Faire des soins en instaurant une relation de confiance tout en gardant une distance professionnelle, c'est loin d'être simple, et d'autant plus hors du contexte hospitalier. A domicile ou en EHPAD, les limites ne sont-elles pas encore plus difficiles à établir ? Alors qu'elle est étudiante en première année, Manon-Mgt est confrontée à ce genre d'interrogation dès sa première semaine de stage. Et elle a décidé de faire part de ce problème sur le forum d'infirmiers.com. Apparemment, les professionnels de son service « font la bise » aux patients. Surprise, gênée, perdue, la jeune femme reçoit de précieux conseils de la part d'infirmiers expérimentés.
Une relation soignant/soigné, c'est une relation de confiance et d'aide mais qui doit aussi rester professionnelle. Les médecins comme les paramédicaux se doivent de garder une certaine distance afin de ne pas se laisser envahir par leurs propres émotions. Ce qui est loin d'être évident : rester trop en retrait vis-à-vis de ses patients entraîne une mauvaise compréhension de leur situation et de ce qu'ils vivent. En revanche, être trop proche de la personne que l'on doit avant tout soigner crée une atmosphère trop personnelle et peut épuiser psychologiquement les soignants.
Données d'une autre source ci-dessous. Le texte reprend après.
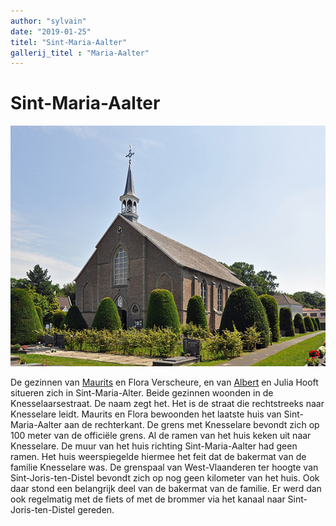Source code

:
 ```yaml
---
author: "sylvain"
date: "2019-01-25"
titel: "Sint-Maria-Aalter"
gallerij_titel : "Maria-Aalter"
---
```

# Sint-Maria-Aalter

![](./achtergrond.jpg)

De gezinnen van [Maurits](1916-maurits-de-bleeckere) en Flora Verscheure, en van [Albert](1918-albert-de-bleeckere) en Julia Hooft situeren zich in Sint-Maria-Alter. Beide gezinnen woonden in de Knesselaarsestraat. De naam zegt het. Het is de straat die rechtstreeks naar Knesselare leidt. Maurits en Flora bewoonden het laatste huis van Sint-Maria-Aalter aan de rechterkant. De grens met Knesselare bevondt zich op 100 meter van de officiële grens. Al de ramen van het huis keken uit naar Knesselare. De muur van het huis richting Sint-Maria-Aalter had geen ramen. Het huis weerspiegelde hiermee het feit dat de bakermat van de familie Knesselare was. De grenspaal van West-Vlaanderen ter hoogte van Sint-Joris-ten-Distel bevondt zich op nog geen kilometer van het huis. Ook daar stond een belangrijk deel van de bakermat van de familie. Er werd dan ook regelmatig met de fiets of met de brommer via het kanaal naar Sint-Joris-ten-Distel gereden.   

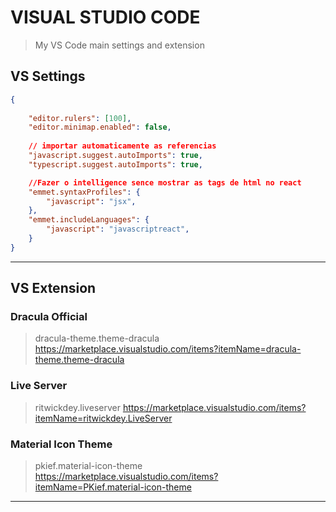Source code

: 
# VISUAL STUDIO CODE


> My VS Code main settings and extension



## VS Settings


> 

```json
{
    
    "editor.rulers": [100],
    "editor.minimap.enabled": false,
    
    // importar automaticamente as referencias
    "javascript.suggest.autoImports": true,
    "typescript.suggest.autoImports": true,

    //Fazer o intelligence sence mostrar as tags de html no react
    "emmet.syntaxProfiles": {
        "javascript": "jsx",        
    },
    "emmet.includeLanguages": {
        "javascript": "javascriptreact",
    }
}
```
---

## VS Extension

### Dracula Official

> dracula-theme.theme-dracula
https://marketplace.visualstudio.com/items?itemName=dracula-theme.theme-dracula

### Live Server
> ritwickdey.liveserver
https://marketplace.visualstudio.com/items?itemName=ritwickdey.LiveServer

### Material Icon Theme
> pkief.material-icon-theme
https://marketplace.visualstudio.com/items?itemName=PKief.material-icon-theme

---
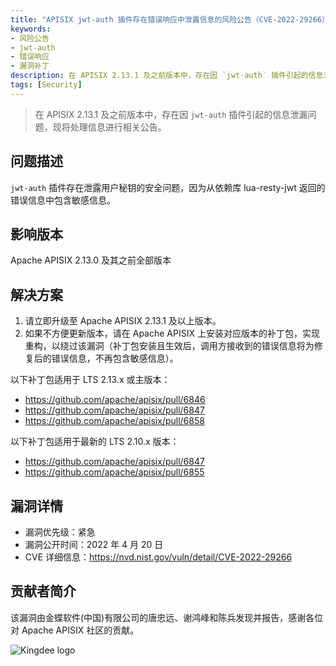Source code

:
```yaml
---
title: "APISIX jwt-auth 插件存在错误响应中泄露信息的风险公告（CVE-2022-29266）"
keywords: 
- 风险公告
- jwt-auth
- 错误响应
- 漏洞补丁
description: 在 APISIX 2.13.1 及之前版本中，存在因 `jwt-auth` 插件引起的信息泄漏问题，现将处理信息进行相关公告。
tags: [Security]
---
```


> 在 APISIX 2.13.1 及之前版本中，存在因 `jwt-auth` 插件引起的信息泄漏问题，现将处理信息进行相关公告。

<!--truncate-->

## 问题描述

`jwt-auth` 插件存在泄露用户秘钥的安全问题，因为从依赖库 lua-resty-jwt 返回的错误信息中包含敏感信息。

## 影响版本

Apache APISIX 2.13.0 及其之前全部版本

## 解决方案

1. 请立即升级至 Apache APISIX 2.13.1 及以上版本。
2. 如果不方便更新版本，请在 Apache APISIX 上安装对应版本的补丁包，实现重构，以绕过该漏洞（补丁包安装且生效后，调用方接收到的错误信息将为修复后的错误信息，不再包含敏感信息）。

以下补丁包适用于 LTS 2.13.x 或主版本：

- https://github.com/apache/apisix/pull/6846
- https://github.com/apache/apisix/pull/6847
- https://github.com/apache/apisix/pull/6858

以下补丁包适用于最新的 LTS 2.10.x 版本：

- https://github.com/apache/apisix/pull/6847
- https://github.com/apache/apisix/pull/6855

## 漏洞详情

- 漏洞优先级：紧急
- 漏洞公开时间：2022 年 4 月 20 日
- CVE 详细信息：https://nvd.nist.gov/vuln/detail/CVE-2022-29266

## 贡献者简介

该漏洞由金蝶软件(中国)有限公司的唐忠远、谢鸿峰和陈兵发现并报告，感谢各位对 Apache APISIX 社区的贡献。

![Kingdee logo](https://static.apiseven.com/202108/1650768035541-306d3c7d-cbd4-4b79-ad9c-9f916549b8e7.png)
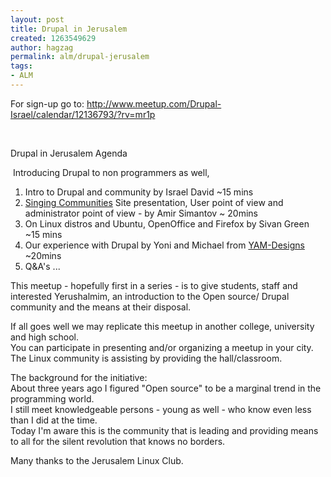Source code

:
 ```yaml
---
layout: post
title: Drupal in Jerusalem
created: 1263549629
author: hagzag
permalink: alm/drupal-jerusalem
tags:
- ALM
---
```

<p>For sign-up go to:&nbsp;<a href="http://www.meetup.com/Drupal-Israel/calendar/12136793/?rv=mr1p">http://www.meetup.com/Drupal-Israel/calendar/12136793/?rv=mr1p</a></p>
<p>&nbsp;</p>
<p><span class="summary">Drupal in Jerusalem&nbsp;</span>Agenda</p>
<p>&nbsp;Introducing Drupal to non programmers as well,</p>
<ol>
    <li>Intro to Drupal and community  by Israel David ~15 mins</li>
    <li><a href="http://kehilotsharot.org.il/" target="_blank">Singing Communities</a> Site presentation, User point of view and administrator point of view - by Amir Simantov ~ 20mins</li>
    <li>On Linux distros and Ubuntu, OpenOffice and Firefox  by Sivan Green ~15 mins</li>
    <li>Our experience with Drupal by Yoni and Michael from <a href="http://www.yam-designs.com/" target="_blank">YAM-Designs</a> ~20mins</li>
    <li>Q&amp;A's ...</li>
</ol>
<p>This meetup - hopefully first in a series - is to give students, staff and interested Yerushalmim, an introduction to the Open source/ Drupal community and the means at their disposal.</p>
<p>If all goes well we may replicate this meetup in another college, university and high school.  <br />
You can participate in presenting and/or organizing a meetup in your city. <br />
The Linux community is assisting by providing the hall/classroom.</p>
<p>The background for the initiative: <br />
About three years ago I figured &quot;Open source&quot; to be a marginal trend in the programming world. <br />
I still meet knowledgeable persons - young as well - who know even less than I did at the time.  <br />
Today I'm aware this is the community that is leading and providing means to all for the silent revolution that knows no borders.</p>
<p>Many thanks to the Jerusalem Linux Club.</p>
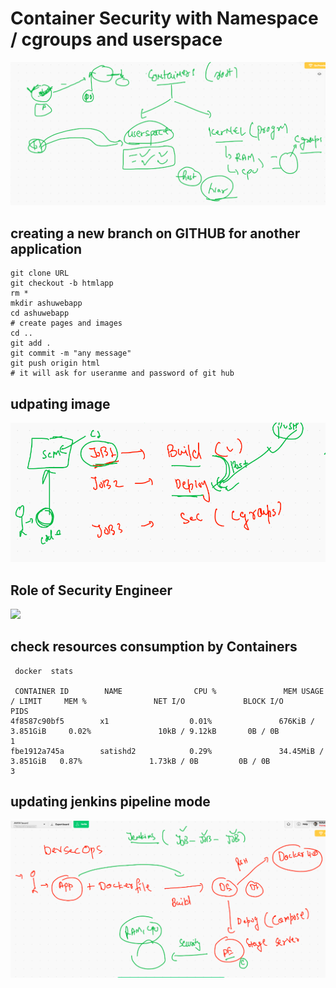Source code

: # Container Security with Namespace / cgroups and userspace 

<img src="contsec.png">

## creating a new branch on GITHUB for another application 

```
git clone URL
git checkout -b htmlapp
rm *
mkdir ashuwebapp
cd ashuwebapp
# create pages and images
cd ..
git add .
git commit -m "any message"
git push origin html 
# it will ask for useranme and password of git hub 

```

##  udpating image

<img src="job.png">


## Role of Security Engineer 

<img src="devsec.png">

## check resources consumption by Containers

```
 docker  stats
 
 CONTAINER ID        NAME                CPU %               MEM USAGE / LIMIT     MEM %               NET I/O             BLOCK I/O           PIDS
4f8587c90bf5        x1                  0.01%               676KiB / 3.851GiB     0.02%               10kB / 9.12kB       0B / 0B             1
fbe1912a745a        satishd2            0.29%               34.45MiB / 3.851GiB   0.87%               1.73kB / 0B         0B / 0B             3

```

## updating jenkins pipeline mode 

<img src="jp.png">
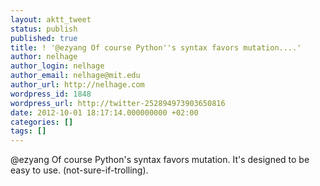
 ```yaml
---
layout: aktt_tweet
status: publish
published: true
title: ! '@ezyang Of course Python''s syntax favors mutation....'
author: nelhage
author_login: nelhage
author_email: nelhage@mit.edu
author_url: http://nelhage.com
wordpress_id: 1848
wordpress_url: http://twitter-252894973903650816
date: 2012-10-01 18:17:14.000000000 +02:00
categories: []
tags: []
---
```

@ezyang Of course Python's syntax favors mutation. It's designed to be easy to use. (not-sure-if-trolling).
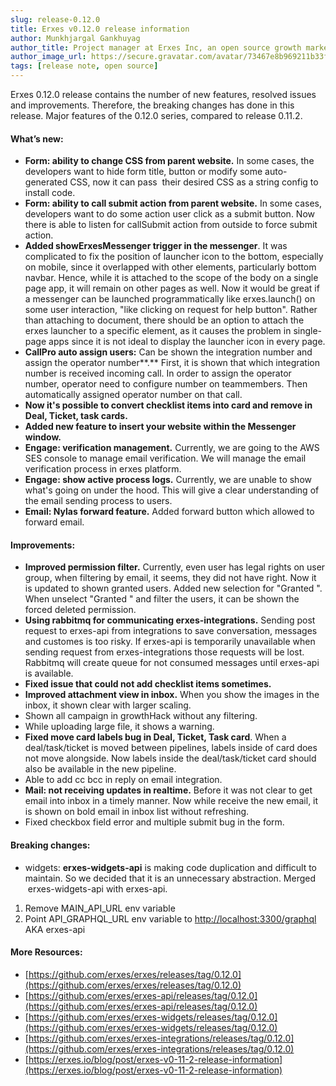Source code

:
 ```yaml
---
slug: release-0.12.0
title: Erxes v0.12.0 release information
author: Munkhjargal Gankhuyag
author_title: Project manager at Erxes Inc, an open source growth marketing platform
author_image_url: https://secure.gravatar.com/avatar/73467e8b969211b33f8d7f8fa30dc854?s=96&d=mm&r=g
tags: [release note, open source]
---
```


Erxes 0.12.0 release contains the number of new features, resolved issues and improvements. Therefore, the breaking changes has done in this release. Major features of the 0.12.0 series, compared to release 0.11.2\.

<!--truncate-->

#### What’s new:

- **Form: ability to change CSS from parent website.** In some cases, the developers want to hide form title, button or modify some auto-generated CSS, now it can pass  their desired CSS as a string config to install code.
- **Form: ability to call submit action from parent website.** In some cases, developers want to do some action user click as a submit button. Now there is able to listen for callSubmit action from outside to force submit action.
- **Added showErxesMessenger trigger in the messenger**. It was complicated to fix the position of launcher icon to the bottom, especially on mobile, since it overlapped with other elements, particularly bottom navbar. Hence, while it is attached to the scope of the body on a single page app, it will remain on other pages as well. Now it would be great if a messenger can be launched programmatically like erxes.launch() on some user interaction, "like clicking on request for help button". Rather than attaching to document, there should be an option to attach the erxes launcher to a specific element, as it causes the problem in single-page apps since it is not ideal to display the launcher icon in every page.
- **CallPro auto assign users:** Can be shown the integration number and assign the operator number**.** First, it is shown that which integration number is received incoming call. In order to assign the operator number, operator need to configure number on teammembers. Then automatically assigned operator number on that call.
- **Now it's possible to convert checklist items into card and remove in Deal, Ticket, task cards.**
- **Added new feature to insert your website within the Messenger window.**
- **Engage: verification management.** Currently, we are going to the AWS SES console to manage email verification. We will manage the email verification process in erxes platform.
- **Engage: show active process logs.** Currently, we are unable to show what's going on under the hood. This will give a clear understanding of the email sending process to users.
- **Email: Nylas forward feature.** Added forward button which allowed to forward email.

#### Improvements:

- **Improved permission filter.** Currently, even user has legal rights on user group, when filtering by email, it seems, they did not have right. Now it is updated to shown granted users. Added new selection for "Granted ". When unselect "Granted " and filter the users, it can be shown the forced deleted permission.
- **Using rabbitmq for communicating erxes-integrations.** Sending post request to erxes-api from integrations to save conversation, messages and customes is too risky. If erxes-api is temporarily unavailable when sending request from erxes-integrations those requests will be lost. Rabbitmq will create queue for not consumed messages until erxes-api is available.
- **Fixed issue that could not add checklist items sometimes.**
- **Improved attachment view in inbox.** When you show the images in the inbox, it shown clear with larger scaling.
- Shown all campaign in growthHack without any filtering.
- While uploading large file, it shows a warning.
- **Fixed move card labels bug in Deal, Ticket, Task card**. When a deal/task/ticket is moved between pipelines, labels inside of card does not move alongside. Now labels inside the deal/task/ticket card should also be available in the new pipeline.
- Able to add cc bcc in reply on email integration.
- **Mail: not receiving updates in realtime.** Before it was not clear to get email into inbox in a timely manner. Now while receive the new email, it is shown on bold email in inbox list without refreshing.
- Fixed checkbox field error and multiple submit bug in the form.

#### Breaking changes:

- widgets: **erxes-widgets-api** is making code duplication and difficult to maintain. So we decided that it is an unnecessary abstraction. Merged  erxes-widgets-api with erxes-api.

1.  Remove MAIN_API_URL env variable
2.  Point API_GRAPHQL_URL env variable to [http://localhost:3300/graphql](http://localhost:3300/graphql) AKA erxes-api

#### More Resources:

- [https://github.com/erxes/erxes/releases/tag/0.12.0](https://github.com/erxes/erxes/releases/tag/0.12.0)
- [https://github.com/erxes/erxes-api/releases/tag/0.12.0](https://github.com/erxes/erxes-api/releases/tag/0.12.0)
- [https://github.com/erxes/erxes-widgets/releases/tag/0.12.0](https://github.com/erxes/erxes-widgets/releases/tag/0.12.0)
- [https://github.com/erxes/erxes-integrations/releases/tag/0.12.0](https://github.com/erxes/erxes-integrations/releases/tag/0.12.0)
- [https://erxes.io/blog/post/erxes-v0-11-2-release-information](https://erxes.io/blog/post/erxes-v0-11-2-release-information)
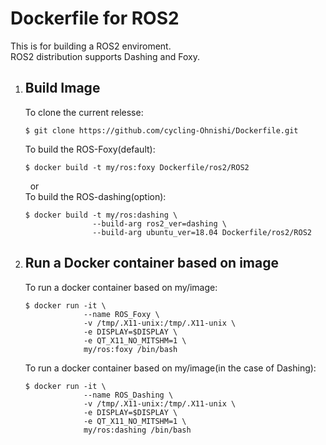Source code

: # Dockerfile for ROS2
This is for building a ROS2 enviroment.  
ROS2 distribution supports Dashing and Foxy.

1. ## Build Image
    To clone the current relesse:
    ```bash:bash
    $ git clone https://github.com/cycling-Ohnishi/Dockerfile.git
    ```
    To build the ROS-Foxy(default):
    ```bash:bash
    $ docker build -t my/ros:foxy Dockerfile/ros2/ROS2
    ```
    &nbsp;&nbsp;or  
    To build the ROS-dashing(option):
    ```bash:bash
    $ docker build -t my/ros:dashing \
                   --build-arg ros2_ver=dashing \
                   --build-arg ubuntu_ver=18.04 Dockerfile/ros2/ROS2
    ```

2. ## Run a Docker container based on image
    To run a docker container based on my/image:
    ```bash:bash
    $ docker run -it \
                 --name ROS_Foxy \
                 -v /tmp/.X11-unix:/tmp/.X11-unix \
                 -e DISPLAY=$DISPLAY \
                 -e QT_X11_NO_MITSHM=1 \
                 my/ros:foxy /bin/bash
    ```
    To run a docker container based on my/image(in the case of Dashing):
    ```bash:bash
    $ docker run -it \
                 --name ROS_Dashing \
                 -v /tmp/.X11-unix:/tmp/.X11-unix \
                 -e DISPLAY=$DISPLAY \
                 -e QT_X11_NO_MITSHM=1 \
                 my/ros:dashing /bin/bash
    ```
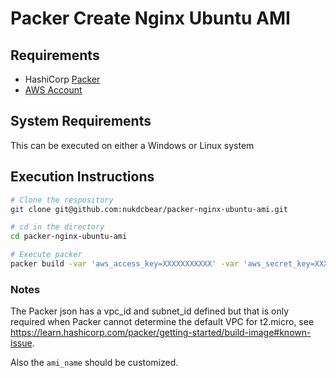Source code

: # Packer Create Nginx Ubuntu AMI

## Requirements

- HashiCorp [Packer](https://www.packer.io/downloads/)
- [AWS Account](https://aws.amazon.com/console/)

## System Requirements

This can be executed on either a Windows or Linux system

## Execution Instructions

```bash
# Clone the respository
git clone git@github.com:nukdcbear/packer-nginx-ubuntu-ami.git

# cd in the directory
cd packer-nginx-ubuntu-ami

# Execute packer
packer build -var 'aws_access_key=XXXXXXXXXXX' -var 'aws_secret_key=XXXXXXXXXXXXXXXXXXXXXXXX' ubuntu-nginx.json
```

### Notes

The Packer json has a vpc_id and subnet_id defined but that is only required when Packer cannot determine the default VPC for t2.micro, see https://learn.hashicorp.com/packer/getting-started/build-image#known-issue.

Also the `ami_name` should be customized.

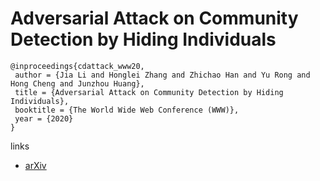# Adversarial Attack on Community Detection by Hiding Individuals

```
@inproceedings{cdattack_www20,
 author = {Jia Li and Honglei Zhang and Zhichao Han and Yu Rong and Hong Cheng and Junzhou Huang},
 title = {Adversarial Attack on Community Detection by Hiding Individuals},
 booktitle = {The World Wide Web Conference (WWW)},
 year = {2020}
} 
```

links
- [arXiv](https://arxiv.org/abs/2001.07933)
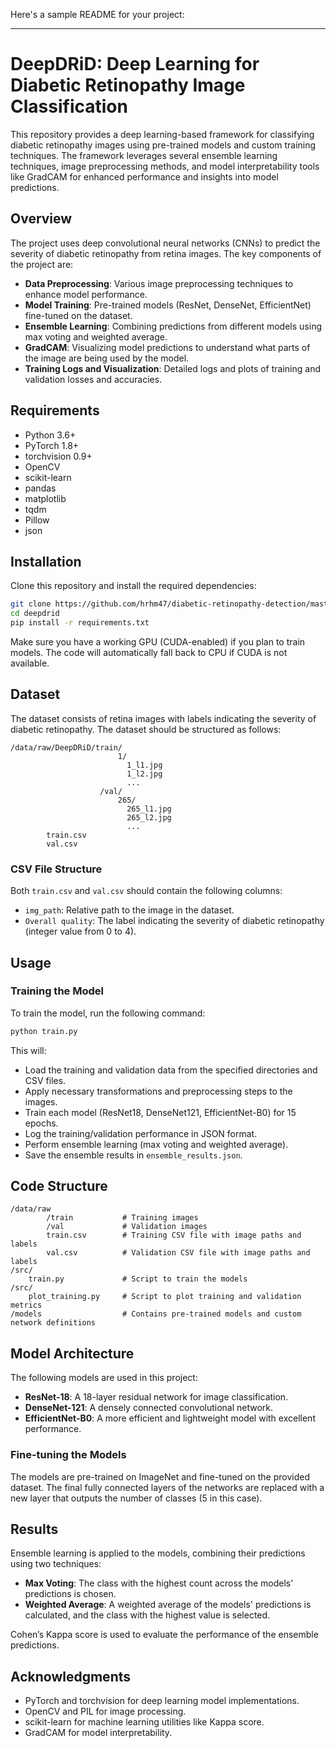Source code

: Here's a sample README for your project:

---

# DeepDRiD: Deep Learning for Diabetic Retinopathy Image Classification

This repository provides a deep learning-based framework for classifying diabetic retinopathy images using pre-trained models and custom training techniques. The framework leverages several ensemble learning techniques, image preprocessing methods, and model interpretability tools like GradCAM for enhanced performance and insights into model predictions.

## Overview

The project uses deep convolutional neural networks (CNNs) to predict the severity of diabetic retinopathy from retina images. The key components of the project are:

- **Data Preprocessing**: Various image preprocessing techniques to enhance model performance.
- **Model Training**: Pre-trained models (ResNet, DenseNet, EfficientNet) fine-tuned on the dataset.
- **Ensemble Learning**: Combining predictions from different models using max voting and weighted average.
- **GradCAM**: Visualizing model predictions to understand what parts of the image are being used by the model.
- **Training Logs and Visualization**: Detailed logs and plots of training and validation losses and accuracies.

## Requirements

- Python 3.6+
- PyTorch 1.8+
- torchvision 0.9+
- OpenCV
- scikit-learn
- pandas
- matplotlib
- tqdm
- Pillow
- json

## Installation

Clone this repository and install the required dependencies:

```bash
git clone https://github.com/hrhm47/diabetic-retinopathy-detection/master
cd deepdrid
pip install -r requirements.txt
```

Make sure you have a working GPU (CUDA-enabled) if you plan to train models. The code will automatically fall back to CPU if CUDA is not available.

## Dataset

The dataset consists of retina images with labels indicating the severity of diabetic retinopathy. The dataset should be structured as follows:

```
/data/raw/DeepDRiD/train/
                        1/
                          1_l1.jpg
                          1_l2.jpg
                          ...
                    /val/
                        265/
                          265_l1.jpg
                          265_l2.jpg
                          ...
        train.csv
        val.csv
```

### CSV File Structure

Both `train.csv` and `val.csv` should contain the following columns:
- `img_path`: Relative path to the image in the dataset.
- `Overall quality`: The label indicating the severity of diabetic retinopathy (integer value from 0 to 4).

## Usage

### Training the Model

To train the model, run the following command:

```bash
python train.py
```

This will:
- Load the training and validation data from the specified directories and CSV files.
- Apply necessary transformations and preprocessing steps to the images.
- Train each model (ResNet18, DenseNet121, EfficientNet-B0) for 15 epochs.
- Log the training/validation performance in JSON format.
- Perform ensemble learning (max voting and weighted average).
- Save the ensemble results in `ensemble_results.json`.

## Code Structure

```
/data/raw
        /train           # Training images
        /val             # Validation images
        train.csv        # Training CSV file with image paths and labels
        val.csv          # Validation CSV file with image paths and labels
/src/
    train.py             # Script to train the models
/src/
    plot_training.py     # Script to plot training and validation metrics
/models                  # Contains pre-trained models and custom network definitions
```

## Model Architecture

The following models are used in this project:
- **ResNet-18**: A 18-layer residual network for image classification.
- **DenseNet-121**: A densely connected convolutional network.
- **EfficientNet-B0**: A more efficient and lightweight model with excellent performance.

### Fine-tuning the Models

The models are pre-trained on ImageNet and fine-tuned on the provided dataset. The final fully connected layers of the networks are replaced with a new layer that outputs the number of classes (5 in this case).

## Results

Ensemble learning is applied to the models, combining their predictions using two techniques:
- **Max Voting**: The class with the highest count across the models' predictions is chosen.
- **Weighted Average**: A weighted average of the models' predictions is calculated, and the class with the highest value is selected.

Cohen’s Kappa score is used to evaluate the performance of the ensemble predictions.


## Acknowledgments

- PyTorch and torchvision for deep learning model implementations.
- OpenCV and PIL for image processing.
- scikit-learn for machine learning utilities like Kappa score.
- GradCAM for model interpretability.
Un soir, un usager m'a fait la bise
De la théorie à la pratique, il y a une marge et Manon-Mgt l'a appris à ses dépens. Jeune ESI actuellement en première année, elle vient d'effectuer sa première semaine de stage en service de soins infirmiers à domicile (SSIAD). Arrivée au domicile des patients, elle s'étonne de voir les infirmiers leur faire la bise. Ne sachant comment réagir, elle finit par en faire de même, mais cette situation la dérange. Et pour cause, si ce geste est l'un des plus courant de notre vie quotidienne, il n'est pas sans signification : il brise la glace, il est synonyme de rapprochement avec quelqu'un que l'on connaît peu. La première bise
créant le précédent, il est difficile de revenir en arrière, d'où le malaise de Manon-Mgt. L'étudiante ne sachant avec qui évoquer cette problématique, s'est tournée vers les forumeurs qui, s'il lui apportent des indications sur la conduite à suivre, ne sont pas tous d'accord sur le fond du problème.
Bonjour,
Je suis en stage en SSIAD et je rencontre un problème vis à vis d'une relation soignant/soigné. Dans ce service, la plupart des soignants embrassent les usagers. Un soir, un usager m'a fait la bise (car ma collègue lui a fait juste avant) et je n'ai pas su réagir correctement, sauf que depuis je n'arrive pas à réinstaurer la distance qu'il devrait y avoir. Je me sens mal à l'aise par rapport à cette situation. Je ne sais pas comment faire sans le vexer...
Pouvez vous m'aider ?
Non, on n'est pas des copines, mais des professionnelles !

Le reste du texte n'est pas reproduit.